# [Problem to work on]
From the first line to the last, write out the records exactly, leaving the pictures behind.

######

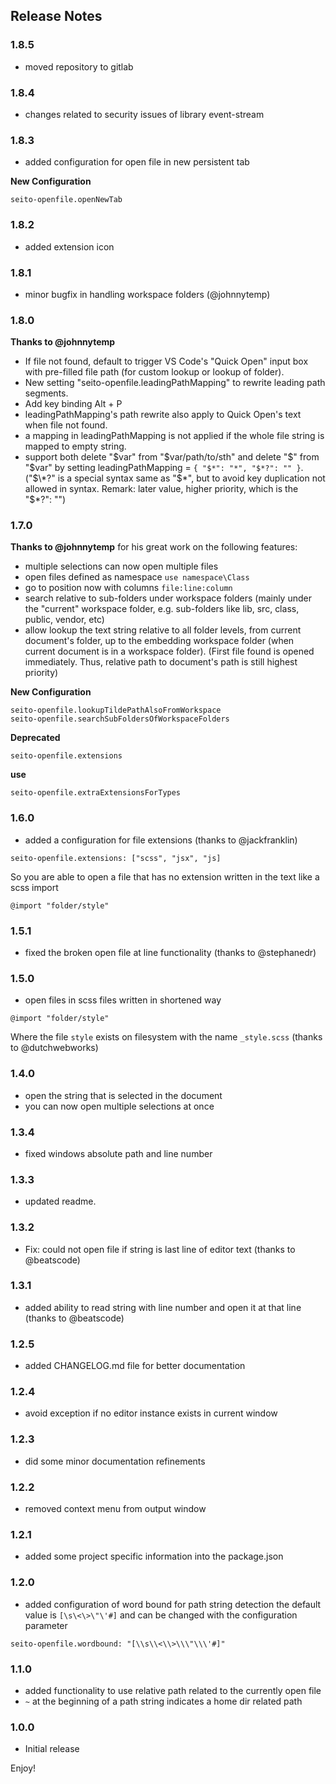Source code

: ## Release Notes

### 1.8.5
- moved repository to gitlab

### 1.8.4
- changes related to security issues of library event-stream

### 1.8.3
- added configuration for open file in new persistent tab

**New Configuration**
```
seito-openfile.openNewTab
```

### 1.8.2
- added extension icon

### 1.8.1
- minor bugfix in handling workspace folders (@johnnytemp)

### 1.8.0

**Thanks to @johnnytemp**
- If file not found, default to trigger VS Code's "Quick Open" input box with pre-filled file path (for custom lookup or lookup of folder).
- New setting "seito-openfile.leadingPathMapping" to rewrite leading path segments.
- Add key binding Alt + P
- leadingPathMapping's path rewrite also apply to Quick Open's text when file not found.
- a mapping in leadingPathMapping is not applied if the whole file string is mapped to empty string.
- support both delete "$var" from "$var/path/to/sth" and delete "$" from "$var" by setting leadingPathMapping = `{ "$*": "*", "$*?": "" }`. ("$\*?" is a special syntax same as "$\*", but to avoid key duplication not allowed in syntax. Remark: later value, higher priority, which is the "$\*?": "")


### 1.7.0

**Thanks to @johnnytemp** for his great work on the following features:
- multiple selections can now open multiple files
- open files defined as namespace ```use namespace\Class```
- go to position now with columns ```file:line:column```
- search relative to sub-folders under workspace folders (mainly under the "current" workspace folder, e.g. sub-folders like lib, src, class, public, vendor, etc)
- allow lookup the text string relative to all folder levels, from current document's folder, up to the embedding workspace folder (when current document is in a workspace folder).
(First file found is opened immediately. Thus, relative path to document's path is still highest priority)

**New Configuration**
```
seito-openfile.lookupTildePathAlsoFromWorkspace
seito-openfile.searchSubFoldersOfWorkspaceFolders
```

**Deprecated**
```
seito-openfile.extensions
```
**use** 
```
seito-openfile.extraExtensionsForTypes
```

### 1.6.0

- added a configuration for file extensions (thanks to @jackfranklin)
```
seito-openfile.extensions: ["scss", "jsx", "js]
```
  So you are able to open a file that has no extension written in the text like a scss import
```
@import "folder/style"
```

### 1.5.1

- fixed the broken open file at line functionality (thanks to @stephanedr)

### 1.5.0

- open files in scss files written in shortened way
```
@import "folder/style"
```
Where the file ```style``` exists on filesystem with the name ```_style.scss``` (thanks to @dutchwebworks)

### 1.4.0

- open the string that is selected in the document
- you can now open multiple selections at once

### 1.3.4

- fixed windows absolute path and line number

### 1.3.3

- updated readme.

### 1.3.2

- Fix: could not open file if string is last line of editor text (thanks to @beatscode)

### 1.3.1

- added ability to read string with line number and open it at that line (thanks to @beatscode)

### 1.2.5

- added CHANGELOG.md file for better documentation

### 1.2.4

- avoid exception if no editor instance exists in current window

### 1.2.3

- did some minor documentation refinements

### 1.2.2

- removed context menu from output window

### 1.2.1

- added some project specific information into the package.json

### 1.2.0

- added configuration of word bound for path string detection
the default value is ```[\s\<\>\"\'#]``` and can be changed with the configuration parameter
```
seito-openfile.wordbound: "[\\s\\<\\>\\\"\\\'#]"
```

### 1.1.0

- added functionality to use relative path related to the currently open file
- ```~``` at the beginning of a path string indicates a home dir related path

### 1.0.0

- Initial release


Enjoy!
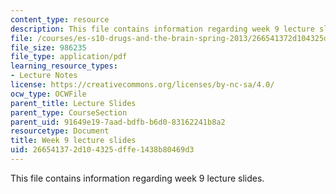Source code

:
 ```yaml
---
content_type: resource
description: This file contains information regarding week 9 lecture slides.
file: /courses/es-s10-drugs-and-the-brain-spring-2013/266541372d104325dffe1438b80469d3_MITES_S10S13_Week9.pdf
file_size: 986235
file_type: application/pdf
learning_resource_types:
- Lecture Notes
license: https://creativecommons.org/licenses/by-nc-sa/4.0/
ocw_type: OCWFile
parent_title: Lecture Slides
parent_type: CourseSection
parent_uid: 91649e19-7aad-bdfb-b6d0-83162241b8a2
resourcetype: Document
title: Week 9 lecture slides
uid: 26654137-2d10-4325-dffe-1438b80469d3
---
```

This file contains information regarding week 9 lecture slides.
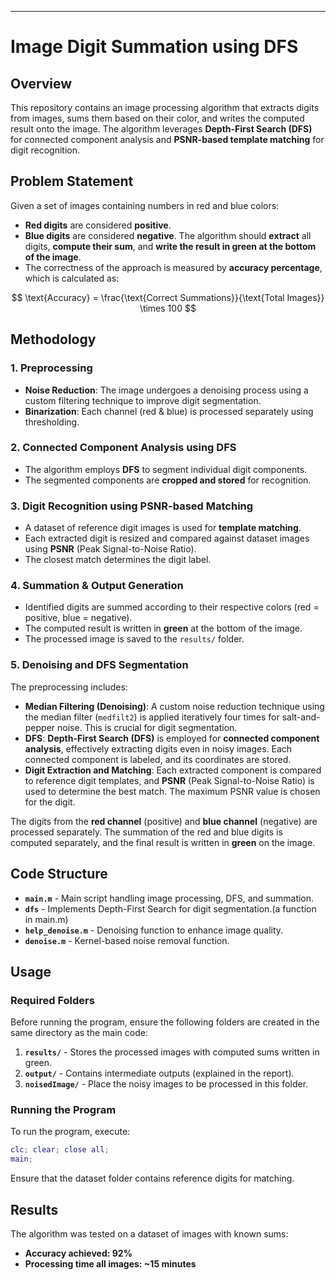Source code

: 

---

# Image Digit Summation using DFS

## Overview
This repository contains an image processing algorithm that extracts digits from images, sums them based on their color, and writes the computed result onto the image. The algorithm leverages **Depth-First Search (DFS)** for connected component analysis and **PSNR-based template matching** for digit recognition.

## Problem Statement
Given a set of images containing numbers in red and blue colors:
- **Red digits** are considered **positive**.
- **Blue digits** are considered **negative**.
The algorithm should **extract** all digits, **compute their sum**, and **write the result in green at the bottom of the image**.
- The correctness of the approach is measured by **accuracy percentage**, which is calculated as:

$$
\text{Accuracy} = \frac{\text{Correct Summations}}{\text{Total Images}} \times 100
$$


## Methodology
### 1. Preprocessing
- **Noise Reduction**: The image undergoes a denoising process using a custom filtering technique to improve digit segmentation.
- **Binarization**: Each channel (red & blue) is processed separately using thresholding.

### 2. Connected Component Analysis using DFS
- The algorithm employs **DFS** to segment individual digit components.
- The segmented components are **cropped and stored** for recognition.

### 3. Digit Recognition using PSNR-based Matching
- A dataset of reference digit images is used for **template matching**.
- Each extracted digit is resized and compared against dataset images using **PSNR** (Peak Signal-to-Noise Ratio).
- The closest match determines the digit label.

### 4. Summation & Output Generation
- Identified digits are summed according to their respective colors (red = positive, blue = negative).
- The computed result is written in **green** at the bottom of the image.
- The processed image is saved to the `results/` folder.

### 5. Denoising and DFS Segmentation
The preprocessing includes:
- **Median Filtering (Denoising)**: A custom noise reduction technique using the median filter (`medfilt2`) is applied iteratively four times for salt-and-pepper noise. This is crucial for digit segmentation.
- **DFS**: **Depth-First Search (DFS)** is employed for **connected component analysis**, effectively extracting digits even in noisy images. Each connected component is labeled, and its coordinates are stored.
- **Digit Extraction and Matching**: Each extracted component is compared to reference digit templates, and **PSNR** (Peak Signal-to-Noise Ratio) is used to determine the best match. The maximum PSNR value is chosen for the digit.

The digits from the **red channel** (positive) and **blue channel** (negative) are processed separately. The summation of the red and blue digits is computed separately, and the final result is written in **green** on the image.

## Code Structure
- **`main.m`** - Main script handling image processing, DFS, and summation.
- **`dfs`** - Implements Depth-First Search for digit segmentation.(a function in main.m)
- **`help_denoise.m`** - Denoising function to enhance image quality.
- **`denoise.m`** - Kernel-based noise removal function.

## Usage
### Required Folders
Before running the program, ensure the following folders are created in the same directory as the main code:
1. **`results/`** - Stores the processed images with computed sums written in green.
2. **`output/`** - Contains intermediate outputs (explained in the report).
3. **`noisedImage/`** - Place the noisy images to be processed in this folder.

### Running the Program
To run the program, execute:
```matlab
clc; clear; close all;
main;
```
Ensure that the dataset folder contains reference digits for matching.

## Results
The algorithm was tested on a dataset of images with known sums:
- **Accuracy achieved: 92%**
- **Processing time all images: ~15 minutes**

######

# [Response area]
Source code

: ## Release Notes

### 1.8.5
- moved repository to gitlab

### 1.8.4
- changes related to security issues of library event-stream

### 1.8.3
- added configuration for open file in new persistent tab

**New Configuration**
```
seito-openfile.openNewTab
```

### 1.8.2
- added extension icon

### 1.8.1
- minor bugfix in handling workspace folders (@johnnytemp)

### 1.8.0

**Thanks to @johnnytemp**
- If file not found, default to trigger VS Code's "Quick Open" input box with pre-filled file path (for custom lookup or lookup of folder).
- New setting "seito-openfile.leadingPathMapping" to rewrite leading path segments.
- Add key binding Alt + P
- leadingPathMapping's path rewrite also apply to Quick Open's text when file not found.
- a mapping in leadingPathMapping is not applied if the whole file string is mapped to empty string.
- support both delete "$var" from "$var/path/to/sth" and delete "$" from "$var" by setting leadingPathMapping = `{ "$*": "*", "$*?": "" }`. ("$\*?" is a special syntax same as "$\*", but to avoid key duplication not allowed in syntax. Remark: later value, higher priority, which is the "$\*?": "")


### 1.7.0

**Thanks to @johnnytemp** for his great work on the following features:
- multiple selections can now open multiple files
- open files defined as namespace ```use namespace\Class```
- go to position now with columns ```file:line:column```
- search relative to sub-folders under workspace folders (mainly under the "current" workspace folder, e.g. sub-folders like lib, src, class, public, vendor, etc)
- allow lookup the text string relative to all folder levels, from current document's folder, up to the embedding workspace folder (when current document is in a workspace folder).
(First file found is opened immediately. Thus, relative path to document's path is still highest priority)

**New Configuration**
```
seito-openfile.lookupTildePathAlsoFromWorkspace
seito-openfile.searchSubFoldersOfWorkspaceFolders
```

**Deprecated**
```
seito-openfile.extensions
```
**use** 
```
seito-openfile.extraExtensionsForTypes
```

### 1.6.0

- added a configuration for file extensions (thanks to @jackfranklin)
```
seito-openfile.extensions: ["scss", "jsx", "js]
```
  So you are able to open a file that has no extension written in the text like a scss import
```
@import "folder/style"
```

### 1.5.1

- fixed the broken open file at line functionality (thanks to @stephanedr)

### 1.5.0

- open files in scss files written in shortened way
```
@import "folder/style"
```
Where the file ```style``` exists on filesystem with the name ```_style.scss``` (thanks to @dutchwebworks)

### 1.4.0

- open the string that is selected in the document
- you can now open multiple selections at once

### 1.3.4

- fixed windows absolute path and line number

### 1.3.3

- updated readme.

### 1.3.2

- Fix: could not open file if string is last line of editor text (thanks to @beatscode)

### 1.3.1

- added ability to read string with line number and open it at that line (thanks to @beatscode)

### 1.2.5

- added CHANGELOG.md file for better documentation

### 1.2.4

- avoid exception if no editor instance exists in current window

### 1.2.3

- did some minor documentation refinements

### 1.2.2

- removed context menu from output window

### 1.2.1

- added some project specific information into the package.json

### 1.2.0

- added configuration of word bound for path string detection
the default value is ```[\s\<\>\"\'#]``` and can be changed with the configuration parameter
```
seito-openfile.wordbound: "[\\s\\<\\>\\\"\\\'#]"
```

### 1.1.0

- added functionality to use relative path related to the currently open file
- ```~``` at the beginning of a path string indicates a home dir related path

### 1.0.0

- Initial release


Enjoy!
Source code

:
 ```yaml
---
content_type: resource
description: This file contains information regarding week 9 lecture slides.
file: /courses/es-s10-drugs-and-the-brain-spring-2013/266541372d104325dffe1438b80469d3_MITES_S10S13_Week9.pdf
file_size: 986235
file_type: application/pdf
learning_resource_types:
- Lecture Notes
license: https://creativecommons.org/licenses/by-nc-sa/4.0/
ocw_type: OCWFile
parent_title: Lecture Slides
parent_type: CourseSection
parent_uid: 91649e19-7aad-bdfb-b6d0-83162241b8a2
resourcetype: Document
title: Week 9 lecture slides
uid: 26654137-2d10-4325-dffe-1438b80469d3
---
```

This file contains information regarding week 9 lecture slides.
Source code

: 

---

# Image Digit Summation using DFS

## Overview
This repository contains an image processing algorithm that extracts digits from images, sums them based on their color, and writes the computed result onto the image. The algorithm leverages **Depth-First Search (DFS)** for connected component analysis and **PSNR-based template matching** for digit recognition.

## Problem Statement
Given a set of images containing numbers in red and blue colors:
- **Red digits** are considered **positive**.
- **Blue digits** are considered **negative**.
The algorithm should **extract** all digits, **compute their sum**, and **write the result in green at the bottom of the image**.
- The correctness of the approach is measured by **accuracy percentage**, which is calculated as:

$$
\text{Accuracy} = \frac{\text{Correct Summations}}{\text{Total Images}} \times 100
$$


## Methodology
### 1. Preprocessing
- **Noise Reduction**: The image undergoes a denoising process using a custom filtering technique to improve digit segmentation.
- **Binarization**: Each channel (red & blue) is processed separately using thresholding.

### 2. Connected Component Analysis using DFS
- The algorithm employs **DFS** to segment individual digit components.
- The segmented components are **cropped and stored** for recognition.

### 3. Digit Recognition using PSNR-based Matching
- A dataset of reference digit images is used for **template matching**.
- Each extracted digit is resized and compared against dataset images using **PSNR** (Peak Signal-to-Noise Ratio).
- The closest match determines the digit label.

### 4. Summation & Output Generation
- Identified digits are summed according to their respective colors (red = positive, blue = negative).
- The computed result is written in **green** at the bottom of the image.
- The processed image is saved to the `results/` folder.

### 5. Denoising and DFS Segmentation
The preprocessing includes:
- **Median Filtering (Denoising)**: A custom noise reduction technique using the median filter (`medfilt2`) is applied iteratively four times for salt-and-pepper noise. This is crucial for digit segmentation.
- **DFS**: **Depth-First Search (DFS)** is employed for **connected component analysis**, effectively extracting digits even in noisy images. Each connected component is labeled, and its coordinates are stored.
- **Digit Extraction and Matching**: Each extracted component is compared to reference digit templates, and **PSNR** (Peak Signal-to-Noise Ratio) is used to determine the best match. The maximum PSNR value is chosen for the digit.

The digits from the **red channel** (positive) and **blue channel** (negative) are processed separately. The summation of the red and blue digits is computed separately, and the final result is written in **green** on the image.

## Code Structure
- **`main.m`** - Main script handling image processing, DFS, and summation.
- **`dfs`** - Implements Depth-First Search for digit segmentation.(a function in main.m)
- **`help_denoise.m`** - Denoising function to enhance image quality.
- **`denoise.m`** - Kernel-based noise removal function.

## Usage
### Required Folders
Before running the program, ensure the following folders are created in the same directory as the main code:
1. **`results/`** - Stores the processed images with computed sums written in green.
2. **`output/`** - Contains intermediate outputs (explained in the report).
3. **`noisedImage/`** - Place the noisy images to be processed in this folder.

### Running the Program
To run the program, execute:
```matlab
clc; clear; close all;
main;
```
Ensure that the dataset folder contains reference digits for matching.

## Results
The algorithm was tested on a dataset of images with known sums:
- **Accuracy achieved: 92%**
- **Processing time all images: ~15 minutes**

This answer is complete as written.